Юность несет с собой эротические и иллюзорные стимулы, связанные с осязательными феноменами младенчески тонких тел, установками девственности и зрительными образами гармоничных классических очертаний, символизируя какую-то свежесть и весеннюю недозрелостъ, которые весьма прекрасны, но которые не имеют ничего общего с супружеской любовью».
Эти соображения не являются ошибочными в плане теоретическом; они просто кажутся несколько неуместными. Скажем, в качестве любовного письма это в целом довольно непривычно. Как бы там ни было, этот антиэротизм, выставляемый напоказ, не остановит Соню. Она чувствует себя способной справиться с настороженностью своего причудливо-странного возлюбленного. В отношениях между людьми бывают элементы совершенно непостижимые; эта очевидность особенно наглядно обнаруживается в данном случае. Похоже, что Соня очень хорошо поняла Лавкрафта — его холодность, его ингибиции, его отказ и отвращение к жизни. Что до него, считавшего себя в тридцать лет старцем, остается удивляться, что он мог рисовать себе союз с этим динамичным, пышным, полным жизни созданием. Еще и еврейка, еще и в разводе; что должно было бы для такого антисемита и консерватора, как он, составлять непреодолимое препятствие.

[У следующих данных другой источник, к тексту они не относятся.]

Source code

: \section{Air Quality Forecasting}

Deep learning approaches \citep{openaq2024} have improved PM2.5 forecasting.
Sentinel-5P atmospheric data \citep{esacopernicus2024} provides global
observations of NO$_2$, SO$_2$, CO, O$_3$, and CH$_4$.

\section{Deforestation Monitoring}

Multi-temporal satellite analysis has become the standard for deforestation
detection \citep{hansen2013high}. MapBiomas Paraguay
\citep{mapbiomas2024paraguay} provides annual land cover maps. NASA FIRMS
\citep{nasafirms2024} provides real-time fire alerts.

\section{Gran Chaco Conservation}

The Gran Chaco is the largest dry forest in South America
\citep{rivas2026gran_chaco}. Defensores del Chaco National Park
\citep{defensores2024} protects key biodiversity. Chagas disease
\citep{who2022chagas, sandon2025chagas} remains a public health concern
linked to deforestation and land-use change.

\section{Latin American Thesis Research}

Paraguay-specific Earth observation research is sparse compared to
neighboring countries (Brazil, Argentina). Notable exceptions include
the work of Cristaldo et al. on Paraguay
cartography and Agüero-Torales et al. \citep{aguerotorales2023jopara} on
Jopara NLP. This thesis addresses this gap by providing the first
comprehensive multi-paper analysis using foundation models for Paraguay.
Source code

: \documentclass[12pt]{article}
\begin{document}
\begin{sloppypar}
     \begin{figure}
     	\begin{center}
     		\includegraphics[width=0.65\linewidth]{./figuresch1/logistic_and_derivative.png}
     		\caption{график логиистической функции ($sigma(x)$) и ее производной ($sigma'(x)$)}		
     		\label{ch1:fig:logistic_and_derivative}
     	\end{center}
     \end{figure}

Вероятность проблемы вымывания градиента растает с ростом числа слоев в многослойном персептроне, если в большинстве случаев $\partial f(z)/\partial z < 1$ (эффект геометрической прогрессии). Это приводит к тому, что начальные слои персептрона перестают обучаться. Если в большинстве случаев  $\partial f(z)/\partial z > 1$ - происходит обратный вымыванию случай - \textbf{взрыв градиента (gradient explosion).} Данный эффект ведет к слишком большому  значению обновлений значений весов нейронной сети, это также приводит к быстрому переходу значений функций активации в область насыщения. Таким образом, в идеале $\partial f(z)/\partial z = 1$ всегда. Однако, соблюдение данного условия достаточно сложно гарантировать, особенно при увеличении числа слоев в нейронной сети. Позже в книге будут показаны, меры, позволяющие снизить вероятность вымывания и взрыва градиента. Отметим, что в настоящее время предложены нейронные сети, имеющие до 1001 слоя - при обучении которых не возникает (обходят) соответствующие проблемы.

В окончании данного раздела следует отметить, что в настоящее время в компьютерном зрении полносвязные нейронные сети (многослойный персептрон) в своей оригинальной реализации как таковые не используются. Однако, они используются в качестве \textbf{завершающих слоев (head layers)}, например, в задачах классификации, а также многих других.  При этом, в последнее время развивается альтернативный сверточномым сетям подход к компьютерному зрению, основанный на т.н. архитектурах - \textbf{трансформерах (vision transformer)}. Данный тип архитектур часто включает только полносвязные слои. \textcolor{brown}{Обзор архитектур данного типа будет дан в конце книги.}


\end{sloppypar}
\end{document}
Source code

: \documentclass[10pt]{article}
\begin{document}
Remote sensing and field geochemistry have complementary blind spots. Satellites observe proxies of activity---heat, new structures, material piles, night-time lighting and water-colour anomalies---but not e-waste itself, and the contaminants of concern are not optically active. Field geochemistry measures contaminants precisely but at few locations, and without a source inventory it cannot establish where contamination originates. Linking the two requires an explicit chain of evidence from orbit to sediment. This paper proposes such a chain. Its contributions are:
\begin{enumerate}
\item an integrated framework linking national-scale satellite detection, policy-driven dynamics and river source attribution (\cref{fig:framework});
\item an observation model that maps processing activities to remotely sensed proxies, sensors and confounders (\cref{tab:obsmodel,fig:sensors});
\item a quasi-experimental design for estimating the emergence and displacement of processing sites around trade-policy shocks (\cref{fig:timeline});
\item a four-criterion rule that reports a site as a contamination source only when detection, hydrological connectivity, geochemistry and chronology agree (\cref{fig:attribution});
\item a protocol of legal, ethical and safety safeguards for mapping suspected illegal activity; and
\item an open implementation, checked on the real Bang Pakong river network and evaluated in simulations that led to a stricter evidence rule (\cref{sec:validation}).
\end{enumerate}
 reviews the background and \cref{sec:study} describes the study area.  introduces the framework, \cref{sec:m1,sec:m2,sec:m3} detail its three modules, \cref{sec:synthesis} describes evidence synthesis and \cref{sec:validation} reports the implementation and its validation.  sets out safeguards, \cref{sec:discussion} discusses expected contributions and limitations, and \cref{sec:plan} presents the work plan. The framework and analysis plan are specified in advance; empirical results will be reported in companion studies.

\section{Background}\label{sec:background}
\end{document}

Утверждалось, что он надеялся развлечься; в этом нет ничего невероятного, даже если дальнейший ход событий и дал жестокое опровержение этой перспективы. Будучи писателем, он безусловно мог поддаться искушению «приобрести новый опыт», касающийся половых отношений и супружества. Наконец, надо помнить, что это Соня забежала вперед и что Лавкрафт был вообще неспособен, в каком бы то ни было вопросе, сказать «нет». Но самое невероятное объяснение кажется и наилучшим: очень похоже, что Лавкрафт был, некоторым образом, в Соню влюблен, как Соня была влюблена в него. И этих два человека, такие непохожие, но друг друга любившие, сочетались брачными узами 3 марта 1924 года.
Шок от Нью-Йорка
Сразу же после бракосочетания пара поселяется в Бруклине, в квартире у Сони. Лавкрафт проживет там два самых удивительных года своей жизни. Затворник из Провиденса, нелюдимый и мрачноватый, превращается в любезного человека, полного жизни, всегда готового к вылазке в ресторан или в музей. Он рассылает воодушевленные письма, чтобы оповестить о своей женитьбе:
«Двое составляют теперь одно. Другая приняла фамилию Лавкрафта. Заложена новая семья!

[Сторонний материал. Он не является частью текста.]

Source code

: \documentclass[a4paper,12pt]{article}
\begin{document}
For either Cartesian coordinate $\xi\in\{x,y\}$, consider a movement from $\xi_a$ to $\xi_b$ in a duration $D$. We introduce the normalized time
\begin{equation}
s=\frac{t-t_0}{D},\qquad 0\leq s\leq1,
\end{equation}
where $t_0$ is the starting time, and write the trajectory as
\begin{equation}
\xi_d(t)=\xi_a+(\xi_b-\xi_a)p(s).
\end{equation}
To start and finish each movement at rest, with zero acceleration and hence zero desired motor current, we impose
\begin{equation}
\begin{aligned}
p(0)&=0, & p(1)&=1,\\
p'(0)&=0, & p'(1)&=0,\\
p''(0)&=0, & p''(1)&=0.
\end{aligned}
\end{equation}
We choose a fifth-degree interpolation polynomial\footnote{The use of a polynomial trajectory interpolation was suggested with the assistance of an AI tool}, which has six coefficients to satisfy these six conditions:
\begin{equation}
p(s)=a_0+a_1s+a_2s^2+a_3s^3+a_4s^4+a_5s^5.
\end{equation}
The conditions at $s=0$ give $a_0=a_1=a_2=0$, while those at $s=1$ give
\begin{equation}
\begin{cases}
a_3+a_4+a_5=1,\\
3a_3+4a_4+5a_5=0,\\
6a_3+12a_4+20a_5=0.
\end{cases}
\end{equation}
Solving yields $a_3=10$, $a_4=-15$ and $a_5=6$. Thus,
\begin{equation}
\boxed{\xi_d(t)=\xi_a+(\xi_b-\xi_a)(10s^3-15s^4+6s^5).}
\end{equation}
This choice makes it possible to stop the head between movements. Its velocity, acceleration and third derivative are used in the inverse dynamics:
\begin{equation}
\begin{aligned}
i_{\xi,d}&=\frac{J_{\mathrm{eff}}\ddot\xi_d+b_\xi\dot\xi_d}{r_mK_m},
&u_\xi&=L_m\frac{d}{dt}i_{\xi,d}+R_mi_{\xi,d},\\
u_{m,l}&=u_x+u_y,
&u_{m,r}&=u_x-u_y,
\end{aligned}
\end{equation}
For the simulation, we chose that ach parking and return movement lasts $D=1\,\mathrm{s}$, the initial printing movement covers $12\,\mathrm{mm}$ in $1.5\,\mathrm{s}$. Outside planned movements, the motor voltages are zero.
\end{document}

Хотел бы я, чтобы вы видели «дедушку» всю эту неделю, регулярно встающим по утрам, скорым шагом расхаживающим туда и сюда. И все это в виду дальнейшей перспективы постоянной литературной работы — первой моей настоящей службы!»
Его адресаты заявляются к нему в гости, в квартире Лавкрафтов всегда «полный сбор». Для них полная неожиданность обнаружить молодого тридцатичетырехлетнего человека там, где они думали найти разуверившегося во всем старца; Лавкрафт в этот период сталкивается с неожиданностью того же плана. Он начинает даже лелеять мечты о литературной известности, о знакомствах с издателями, ему рисуется успех. Это чудо называется Соня.

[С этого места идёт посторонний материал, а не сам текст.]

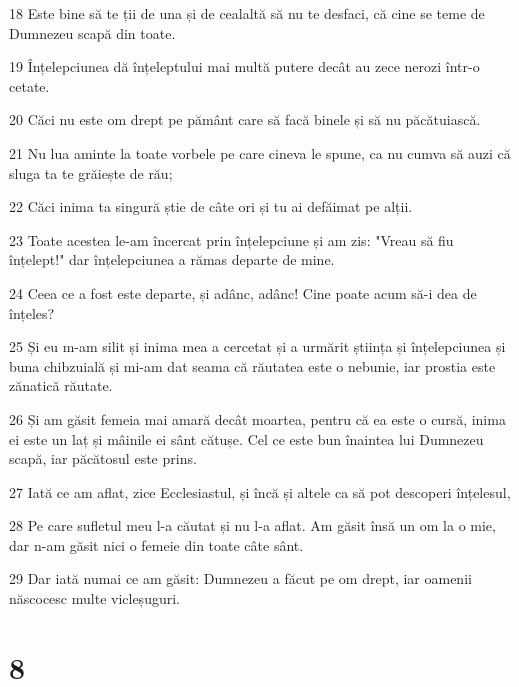 \par 18 Este bine să te ții de una și de cealaltă să nu te desfaci, că cine se teme de Dumnezeu scapă din toate.
\par 19 Înțelepciunea dă înțeleptului mai multă putere decât au zece nerozi într-o cetate.
\par 20 Căci nu este om drept pe pământ care să facă binele și să nu păcătuiască.
\par 21 Nu lua aminte la toate vorbele pe care cineva le spune, ca nu cumva să auzi că sluga ta te grăiește de rău;
\par 22 Căci inima ta singură știe de câte ori și tu ai defăimat pe alții.
\par 23 Toate acestea le-am încercat prin înțelepciune și am zis: "Vreau să fiu înțelept!" dar înțelepciunea a rămas departe de mine.
\par 24 Ceea ce a fost este departe, și adânc, adânc! Cine poate acum să-i dea de înțeles?
\par 25 Și eu m-am silit și inima mea a cercetat și a urmărit știința și înțelepciunea și buna chibzuială și mi-am dat seama că răutatea este o nebunie, iar prostia este zănatică răutate.
\par 26 Și am găsit femeia mai amară decât moartea, pentru că ea este o cursă, inima ei este un laț și mâinile ei sânt cătușe. Cel ce este bun înaintea lui Dumnezeu scapă, iar păcătosul este prins.
\par 27 Iată ce am aflat, zice Ecclesiastul, și încă și altele ca să pot descoperi înțelesul,
\par 28 Pe care sufletul meu l-a căutat și nu l-a aflat. Am găsit însă un om la o mie, dar n-am găsit nici o femeie din toate câte sânt.
\par 29 Dar iată numai ce am găsit: Dumnezeu a făcut pe om drept, iar oamenii născocesc multe vicleșuguri.

\chapter{8}

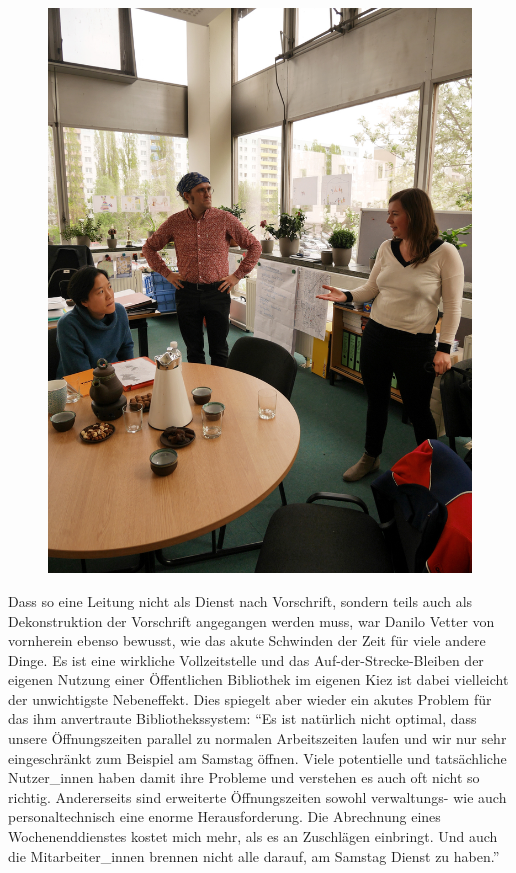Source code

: \documentclass[a4paper,
fontsize=11pt,
oneside,
numbers=noperiodatend,
parskip=half-,
bibliography=totoc,
final
]{scrartcl}
\begin{document}
\begin{figure}
\centering
\includegraphics{img/libreas-boell-apr-2017.jpg}
\end{figure}

Dass so eine Leitung nicht als Dienst nach Vorschrift, sondern teils
auch als Dekonstruktion der Vorschrift angegangen werden muss, war
Danilo Vetter von vornherein ebenso bewusst, wie das akute Schwinden der
Zeit für viele andere Dinge. Es ist eine wirkliche Vollzeitstelle und
das Auf-der-Strecke-Bleiben der eigenen Nutzung einer Öffentlichen
Bibliothek im eigenen Kiez ist dabei vielleicht der unwichtigste
Nebeneffekt. Dies spiegelt aber wieder ein akutes Problem für das ihm
anvertraute Bibliothekssystem: \enquote{Es ist natürlich nicht optimal,
dass unsere Öffnungszeiten parallel zu normalen Arbeitszeiten laufen und
wir nur sehr eingeschränkt zum Beispiel am Samstag öffnen. Viele
potentielle und tatsächliche Nutzer\_innen haben damit ihre Probleme und
verstehen es auch oft nicht so richtig. Andererseits sind erweiterte
Öffnungszeiten sowohl verwaltungs- wie auch personaltechnisch eine
enorme Herausforderung. Die Abrechnung eines Wochenenddienstes kostet
mich mehr, als es an Zuschlägen einbringt. Und auch die
Mitarbeiter\_innen brennen nicht alle darauf, am Samstag Dienst zu
haben.}
\end{document}
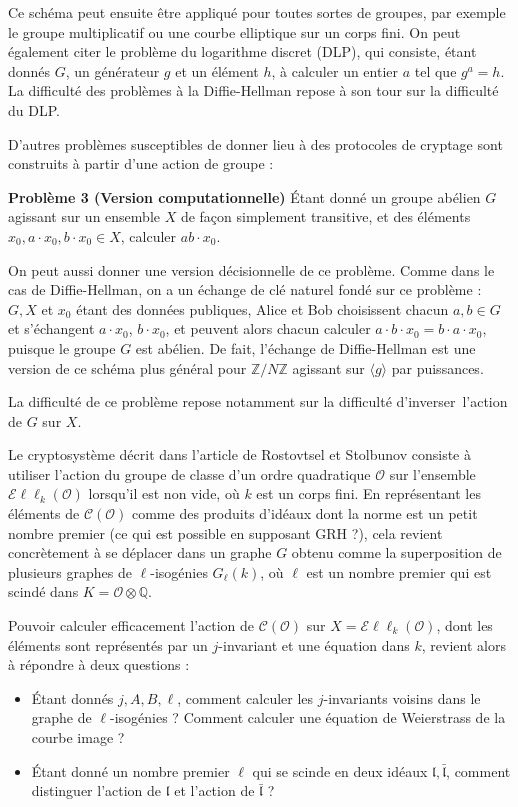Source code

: \documentclass[11pt,a4paper]{article}
\newcommand{\Z}{\mathbb{Z}}
\newcommand{\Q}{\mathbb{Q}}
\renewcommand{\O}{\mathcal{O}}
\newcommand{\Cl}{\mathcal{C}}
\newcommand{\Ell}{\mathcal{E}\ell\ell}
\renewcommand{\frak}{\mathfrak}
\theoremstyle{definition}
\begin{document}
Ce schéma peut ensuite être appliqué pour toutes sortes de groupes, par exemple le groupe multiplicatif ou une courbe elliptique sur un corps fini. On peut également citer le problème du logarithme discret (DLP), qui consiste, étant donnés $G$, un générateur $g$ et un élément $h$, à calculer un entier $a$ tel que $g^a=h$. La difficulté des problèmes à la Diffie-Hellman repose à son tour sur la difficulté du DLP.

\vspace{5mm}

D'autres problèmes susceptibles de donner lieu à des protocoles de cryptage sont construits à partir d'une action de groupe :

\textbf{Problème 3 (Version computationnelle)} \'Etant donné un groupe abélien $G$ agissant sur un ensemble $X$ de façon simplement transitive, et des éléments $x_0, a\cdot x_0, b\cdot x_0\in X$, calculer $ab\cdot x_0$.

On peut aussi donner une version décisionnelle de ce problème. Comme dans le cas de Diffie-Hellman, on a un échange de clé naturel fondé sur ce problème : $G, X$ et $x_0$ étant des données publiques, Alice et Bob choisissent chacun $a,b\in G$ et s'échangent $a\cdot x_0$, $b\cdot x_0$, et peuvent alors chacun calculer $a\cdot b\cdot x_0=b\cdot a\cdot x_0$, puisque le groupe $G$ est abélien. De fait, l'échange de Diffie-Hellman est une version de ce schéma plus général pour $\Z/N\Z$ agissant sur $\langle g\rangle$ par puissances.

La difficulté de ce problème repose notamment sur la difficulté d'\og inverser\fg\ l'action de $G$ sur $X$.

\vspace{5mm}

Le cryptosystème décrit dans l'article de Rostovtsel et Stolbunov consiste à utiliser l'action du groupe de classe d'un ordre quadratique $\O$ sur l'ensemble $\Ell_k(\O)$ lorsqu'il est non vide, où $k$ est un corps fini. En représentant les éléments de $\Cl(\O)$ comme des produits d'idéaux dont la norme est un petit nombre premier (ce qui est possible en supposant GRH ?), cela revient concrètement à se déplacer dans un graphe $G$ obtenu comme la superposition de plusieurs graphes de $\ell$-isogénies $G_\ell(k)$, où $\ell$ est un nombre premier qui est scindé dans $K=\O\otimes\Q$.

Pouvoir calculer efficacement l'action de $\Cl(\O)$ sur $X=\Ell_k(\O)$, dont les éléments sont représentés par un $j$-invariant et une équation dans $k$, revient alors à répondre à deux questions :
\begin{itemize}
\item \'Etant donnés $j,A,B,\ell$, comment calculer les $j$-invariants voisins dans le graphe de $\ell$-isogénies ? Comment calculer une équation de Weierstrass de la courbe image ?
\item \'Etant donné un nombre premier $\ell$ qui se scinde en deux idéaux $\frak l,\bar{\frak l}$, comment distinguer l'action de $\frak l$ et l'action de $\bar{\frak l}$ ?
\end{itemize}
\end{document}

Он даже не жалеет о колониальной архитектуре Провиденса, без которой, как он считал, не сможет прожить. Наоборот, его первая встреча с Нью-Йорком отмечена изумлением; отголоски чего мы находим в новелле во многом автобиографичной — «Он», написанной в 1925 году:
«Приехав в этот город, я увидел его в сумерках, с высоты моста, величественно встающим над водами. Невероятные его пики и пирамиды возвышались в ночи, как цветы. Подкрашенный лиловой дымкой, город тонко перекликался с пылающими облаками и первыми вечерними звездами. Потом он осветился, одно окно за другим. И широкий обзор мерцающих волн, где скользили раскачивающиеся фонари и сигнальные рожки издавали странные благозвучия, напоминал звездную твердь, фантастическую, омываемую волшебной музыкой».
Лавкрафт никогда не был так близок к счастью, как в этот, 1924 год. Эта чета могла бы просуществовать долго. Он мог бы получить место редактора в «Страшных историях». Могла бы, мог бы...
Однако все пошатнется в результате небольшого события, чреватого последствиями: Соня потеряет место работы. Она попытается открыть свой собственный модный магазинчик, но дело захиреет. Лавкрафт, стало быть, будет вынужден искать работу, чтобы обеспечить семье пропитание.
Задача окажется совершенно невозможной. Он тем не менее будет стараться, отзываясь на сотни предложений, в первом порыве обращаясь со своей кандидатурой... Полное поражение. Конечно, он не имеет никакого представления о реальных вещах, стоящих за словами «динамизм», «конкурентоспособность», «деловитость», «эффективность»... Но все же в условиях экономики, которая даже не была в ту пору в кризисе, он, казалось бы, должен был суметь найти какую-нибудь подчиненную должность... Но нет же. Ничего подобного. Нет, не существует места в американской экономике того времени для такого человека, как Лавкрафт. В этом есть своего рода мистика, но этого он сам, хотя и сознает свою неприспособленность и свои промахи, совершенно не понимает.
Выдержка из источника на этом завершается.